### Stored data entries
^^^^^^^^^^^^^^^^

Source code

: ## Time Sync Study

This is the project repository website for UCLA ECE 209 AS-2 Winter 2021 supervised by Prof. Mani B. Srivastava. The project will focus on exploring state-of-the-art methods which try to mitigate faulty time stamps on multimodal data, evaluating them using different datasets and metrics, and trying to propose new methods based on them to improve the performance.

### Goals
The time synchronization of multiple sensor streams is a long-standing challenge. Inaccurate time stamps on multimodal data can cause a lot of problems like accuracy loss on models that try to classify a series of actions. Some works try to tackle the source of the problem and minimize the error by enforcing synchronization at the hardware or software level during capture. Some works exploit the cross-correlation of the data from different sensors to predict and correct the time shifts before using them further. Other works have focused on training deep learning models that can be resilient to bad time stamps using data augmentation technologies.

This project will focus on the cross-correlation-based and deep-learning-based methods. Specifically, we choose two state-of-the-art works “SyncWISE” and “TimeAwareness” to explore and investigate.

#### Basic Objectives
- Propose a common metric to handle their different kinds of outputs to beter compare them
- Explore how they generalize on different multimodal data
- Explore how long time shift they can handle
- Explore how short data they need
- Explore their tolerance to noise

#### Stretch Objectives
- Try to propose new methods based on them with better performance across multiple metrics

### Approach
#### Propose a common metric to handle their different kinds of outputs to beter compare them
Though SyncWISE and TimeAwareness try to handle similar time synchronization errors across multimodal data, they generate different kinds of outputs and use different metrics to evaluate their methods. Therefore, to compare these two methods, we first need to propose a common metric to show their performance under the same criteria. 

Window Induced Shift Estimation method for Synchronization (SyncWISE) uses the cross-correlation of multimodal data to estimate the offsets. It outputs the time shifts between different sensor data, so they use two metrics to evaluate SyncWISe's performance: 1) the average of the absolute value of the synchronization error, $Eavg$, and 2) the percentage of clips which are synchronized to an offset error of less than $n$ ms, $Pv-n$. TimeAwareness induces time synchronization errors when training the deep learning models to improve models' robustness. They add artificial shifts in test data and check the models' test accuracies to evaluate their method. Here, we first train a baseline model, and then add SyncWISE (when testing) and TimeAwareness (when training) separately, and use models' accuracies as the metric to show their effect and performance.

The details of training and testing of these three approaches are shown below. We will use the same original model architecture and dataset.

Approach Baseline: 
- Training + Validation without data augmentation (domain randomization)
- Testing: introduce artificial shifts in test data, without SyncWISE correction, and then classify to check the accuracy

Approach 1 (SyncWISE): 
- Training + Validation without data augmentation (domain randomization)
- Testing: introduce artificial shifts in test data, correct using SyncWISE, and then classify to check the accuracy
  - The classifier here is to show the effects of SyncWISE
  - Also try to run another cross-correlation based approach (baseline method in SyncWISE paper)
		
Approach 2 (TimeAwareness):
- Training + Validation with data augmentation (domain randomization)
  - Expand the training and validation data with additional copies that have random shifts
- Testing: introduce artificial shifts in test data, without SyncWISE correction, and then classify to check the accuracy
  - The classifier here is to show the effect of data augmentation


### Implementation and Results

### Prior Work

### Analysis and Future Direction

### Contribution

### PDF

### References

^^^^^^^^^^^^^^^^

### The task
Your task is to retype all the records above with nothing left out.

### Exercise solution
Source code

: ## Time Sync Study

This is the project repository website for UCLA ECE 209 AS-2 Winter 2021 supervised by Prof. Mani B. Srivastava. The project will focus on exploring state-of-the-art methods which try to mitigate faulty time stamps on multimodal data, evaluating them using different datasets and metrics, and trying to propose new methods based on them to improve the performance.

### Goals
The time synchronization of multiple sensor streams is a long-standing challenge. Inaccurate time stamps on multimodal data can cause a lot of problems like accuracy loss on models that try to classify a series of actions. Some works try to tackle the source of the problem and minimize the error by enforcing synchronization at the hardware or software level during capture. Some works exploit the cross-correlation of the data from different sensors to predict and correct the time shifts before using them further. Other works have focused on training deep learning models that can be resilient to bad time stamps using data augmentation technologies.

This project will focus on the cross-correlation-based and deep-learning-based methods. Specifically, we choose two state-of-the-art works “SyncWISE” and “TimeAwareness” to explore and investigate.

#### Basic Objectives
- Propose a common metric to handle their different kinds of outputs to beter compare them
- Explore how they generalize on different multimodal data
- Explore how long time shift they can handle
- Explore how short data they need
- Explore their tolerance to noise

#### Stretch Objectives
- Try to propose new methods based on them with better performance across multiple metrics

### Approach
#### Propose a common metric to handle their different kinds of outputs to beter compare them
Though SyncWISE and TimeAwareness try to handle similar time synchronization errors across multimodal data, they generate different kinds of outputs and use different metrics to evaluate their methods. Therefore, to compare these two methods, we first need to propose a common metric to show their performance under the same criteria. 

Window Induced Shift Estimation method for Synchronization (SyncWISE) uses the cross-correlation of multimodal data to estimate the offsets. It outputs the time shifts between different sensor data, so they use two metrics to evaluate SyncWISe's performance: 1) the average of the absolute value of the synchronization error, $Eavg$, and 2) the percentage of clips which are synchronized to an offset error of less than $n$ ms, $Pv-n$. TimeAwareness induces time synchronization errors when training the deep learning models to improve models' robustness. They add artificial shifts in test data and check the models' test accuracies to evaluate their method. Here, we first train a baseline model, and then add SyncWISE (when testing) and TimeAwareness (when training) separately, and use models' accuracies as the metric to show their effect and performance.

The details of training and testing of these three approaches are shown below. We will use the same original model architecture and dataset.

Approach Baseline: 
- Training + Validation without data augmentation (domain randomization)
- Testing: introduce artificial shifts in test data, without SyncWISE correction, and then classify to check the accuracy

Approach 1 (SyncWISE): 
- Training + Validation without data augmentation (domain randomization)
- Testing: introduce artificial shifts in test data, correct using SyncWISE, and then classify to check the accuracy
  - The classifier here is to show the effects of SyncWISE
  - Also try to run another cross-correlation based approach (baseline method in SyncWISE paper)
		
Approach 2 (TimeAwareness):
- Training + Validation with data augmentation (domain randomization)
  - Expand the training and validation data with additional copies that have random shifts
- Testing: introduce artificial shifts in test data, without SyncWISE correction, and then classify to check the accuracy
  - The classifier here is to show the effect of data augmentation


### Implementation and Results

### Prior Work

### Analysis and Future Direction

### Contribution

### PDF

### References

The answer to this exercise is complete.